Intellectual curiosity is the most important skill you can develop as a writer. When you dig for the truth, you’ll uncover information that will make your writing more informative and interesting. You can challenge established (but untrue) assumptions. People will want to read your work because they can learn something new and see things differently. Intellectual curiosity will make you a better writer — and a better person overall.
Intellectual curiosity helps your writing in the following ways:
- Uncovers details that improve your content. The serendipitous discoveries you make in your research can add life and depth to your writing. When I went to Reseda High School to do research for The Ghosts of Reseda High, I noticed a pine tree that leaned at an angle. Months later, I went to Freiburg, Germany where I noticed another pine tree that leaned at an angle. I saw a connection between those two trees that became an important symbol in my story.

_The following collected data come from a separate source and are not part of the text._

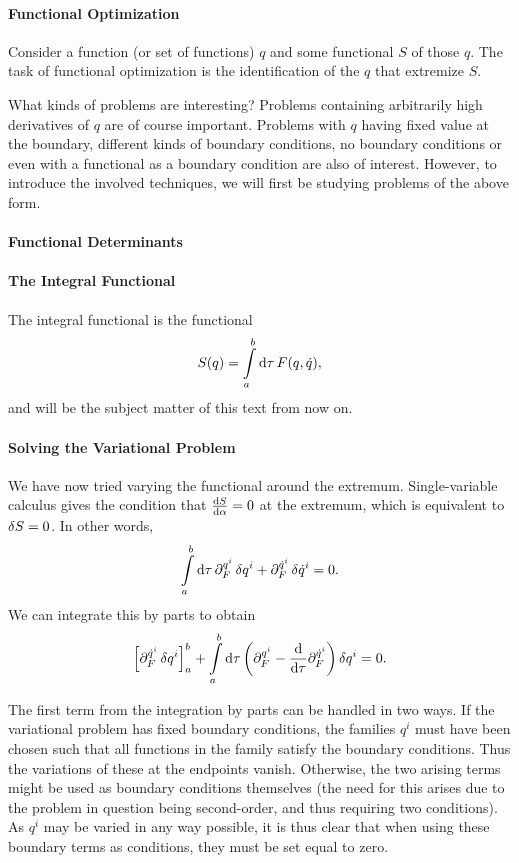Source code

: \paragraph{Functional Optimization}
Consider a function (or set of functions) $q$ and some functional $S$ of those $q$. The task of functional optimization is the identification of the $q$ that extremize $S$.

What kinds of problems are interesting? Problems containing arbitrarily high derivatives of $q$ are of course important. Problems with $q$ having fixed value at the boundary, different kinds of boundary conditions, no boundary conditions or even with a functional as a boundary condition are also of interest. However, to introduce the involved techniques, we will first be studying problems of the above form.

\paragraph{Functional Determinants}

\paragraph{The Integral Functional}
The integral functional is the functional
\begin{align*}
	S(q) = \int\limits_{a}^{b}\dd{\tau}{F(q, \dot{q})},
\end{align*}
and will be the subject matter of this text from now on.

\paragraph{Solving the Variational Problem}
We have now tried varying the functional around the extremum. Single-variable calculus gives the condition that $\dv{S}{\alpha} = 0$ at the extremum, which is equivalent to $\var{S} = 0$. In other words,
\begin{align*}
	\int\limits_{a}^{b}\dd{\tau}{\ensuremath{\partial^{q^{i}}_{F}}\var{q^{i}} + \ensuremath{\partial^{\dot{q}^{i}}_{F}}\var{\dot{q}^{i}}} = 0.
\end{align*}
We can integrate this by parts to obtain
\begin{align*}
	\left[\partial^{\dot{q}^{i}}_{F}\var{q^{i}}\right]_{a}^{b} + \int\limits_{a}^{b}\dd{\tau}{\left(\ensuremath{\partial^{q^{i}}_{F}} - \dv{\tau}\ensuremath{\partial^{\dot{q}^{i}}_{F}}\right)\var{q^{i}}} = 0.
\end{align*}

The first term from the integration by parts can be handled in two ways. If the variational problem has fixed boundary conditions, the families $q^{i}$ must have been chosen such that all functions in the family satisfy the boundary conditions. Thus the variations of these at the endpoints vanish. Otherwise, the two arising terms might be used as boundary conditions themselves (the need for this arises due to the problem in question being second-order, and thus requiring two conditions). As $q^{i}$ may be varied in any way possible, it is thus clear that when using these boundary terms as conditions, they must be set equal to zero.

- Improves accuracy. This is essential for non-fiction, but it is also important for fiction. Although facts must be consistent within the world of the story, glaring factual errors can throw off the audience. Django Unchained may be one of Quentin Tarantino’s historical fantasies, but anachronisms like Django’s sunglasses proved to be distractions.
- Prevents lazy writing. Stereotypes, cliches, and overused tropes are perpetuated because of a lack of research. Consider the staple of most action movies, the scene where the heroes calmly strut away from an explosion. In a real explosion, those heroes wouldn’t survive the shock wave and flying shrapnel. By doing research, you can come up with an original and credible alternative to tired tropes (while avoiding embarrassing inaccuracies like nuking the fridge.)
To exercise your intellectual curiosity, you need to become an effective researcher. This is where the lessons you learned in history class about primary and secondary sources become useful. Secondary sources are a good starting point and help you understand enough about the subject to prepare your research. However, most of your research should come from primary sources. These give you the most useful information, and they offer a direct and personal connection with the subject.
Here are some tips to help you use primary sources more effectively:
- Get first-hand experience. If possible, go to the place that you are writing about, interview the people who lived through the experience, and view artifacts and original documents. This will make the information more real and personal for you, and your experience will give you fresh insights.
- Ask questions effectively. To get the right answers, you have to ask the right questions. Use the background information you gathered from secondary sources to form your questions. Make sure your questions are open-ended and use follow-ups to get more details.
- Get background information about related fields. Don’t just focus on the item you are researching. Find out about related information that provides context for the facts you’ve gathered. If you’re writing about a soldier in World War II, find out about the popular entertainment of the time, the types of food he ate and how it was prepared, and what type of clothes he wore back home. These details can present a more complete picture of your subject.
- Take good notes. Capture as much information you can, especially quotes. Get the correct spelling of names. Don’t forget to get contact information of the people you interview, including phone numbers and email addresses. After your interview, write down any other observations you made while they’re still fresh in your mind. Then, file your notes so they are easy for you to find and refer to later.
- Use photographs to capture information. Photographs can provide a good reference and help you remember anything you didn’t write down. The camera on your smartphone is good enough to take reference photos. If you plan to use the photos for publication, use a professional quality camera and get the permission of people who appear in your photos.
Developing intellectual curiosity will help you become a better writer. You’ll gather details and discover insights that will make your content more informative and interesting. To gather this detail, you need to become a keen observer, which I’ll cover in the next lesson. Good luck with your writing!